*WHAT TO PRODUCE*
Going through the records that follow, please count the lines with "mistura" in them and give only the count.

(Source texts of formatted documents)
________________

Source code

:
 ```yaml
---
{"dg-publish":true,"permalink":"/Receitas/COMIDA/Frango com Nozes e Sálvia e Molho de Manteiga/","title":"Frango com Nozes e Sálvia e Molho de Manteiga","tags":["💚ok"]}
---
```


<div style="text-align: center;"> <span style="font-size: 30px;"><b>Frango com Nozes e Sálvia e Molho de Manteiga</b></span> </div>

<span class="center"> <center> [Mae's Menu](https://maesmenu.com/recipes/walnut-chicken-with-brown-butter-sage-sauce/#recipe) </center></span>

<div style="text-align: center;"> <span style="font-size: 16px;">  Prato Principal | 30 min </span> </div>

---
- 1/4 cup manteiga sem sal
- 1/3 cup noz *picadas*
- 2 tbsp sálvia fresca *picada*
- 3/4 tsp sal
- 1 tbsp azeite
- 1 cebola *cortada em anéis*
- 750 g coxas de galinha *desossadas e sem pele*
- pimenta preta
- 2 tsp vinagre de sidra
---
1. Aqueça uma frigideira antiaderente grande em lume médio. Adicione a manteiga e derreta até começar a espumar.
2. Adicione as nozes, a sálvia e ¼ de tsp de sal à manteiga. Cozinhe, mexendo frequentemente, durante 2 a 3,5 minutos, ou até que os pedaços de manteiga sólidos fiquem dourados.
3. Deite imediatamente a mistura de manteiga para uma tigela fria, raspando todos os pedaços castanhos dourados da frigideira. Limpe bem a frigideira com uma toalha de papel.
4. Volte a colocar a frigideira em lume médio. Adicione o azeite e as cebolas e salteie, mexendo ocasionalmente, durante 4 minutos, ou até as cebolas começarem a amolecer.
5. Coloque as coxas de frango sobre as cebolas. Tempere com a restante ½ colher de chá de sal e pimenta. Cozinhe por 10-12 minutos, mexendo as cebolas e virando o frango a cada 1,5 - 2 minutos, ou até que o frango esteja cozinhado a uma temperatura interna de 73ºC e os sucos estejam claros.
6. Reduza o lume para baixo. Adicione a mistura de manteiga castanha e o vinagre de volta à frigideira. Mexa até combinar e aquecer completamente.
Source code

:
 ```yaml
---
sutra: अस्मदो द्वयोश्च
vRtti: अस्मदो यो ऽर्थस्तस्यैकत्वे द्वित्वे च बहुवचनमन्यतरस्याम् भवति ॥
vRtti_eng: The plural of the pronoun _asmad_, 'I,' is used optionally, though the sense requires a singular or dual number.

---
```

________________

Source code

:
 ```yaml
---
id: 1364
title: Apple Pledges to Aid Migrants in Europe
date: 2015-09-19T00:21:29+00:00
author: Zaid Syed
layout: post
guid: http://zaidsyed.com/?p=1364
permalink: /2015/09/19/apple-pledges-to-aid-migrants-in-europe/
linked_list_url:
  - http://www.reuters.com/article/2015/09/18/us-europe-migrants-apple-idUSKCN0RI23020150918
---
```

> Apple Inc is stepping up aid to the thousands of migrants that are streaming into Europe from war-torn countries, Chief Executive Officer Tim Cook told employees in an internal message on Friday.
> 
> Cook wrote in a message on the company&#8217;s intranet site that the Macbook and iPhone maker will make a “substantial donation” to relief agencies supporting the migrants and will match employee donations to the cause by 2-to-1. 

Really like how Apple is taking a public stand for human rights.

________________

*ANSWER TO THIS PROBLEM*
2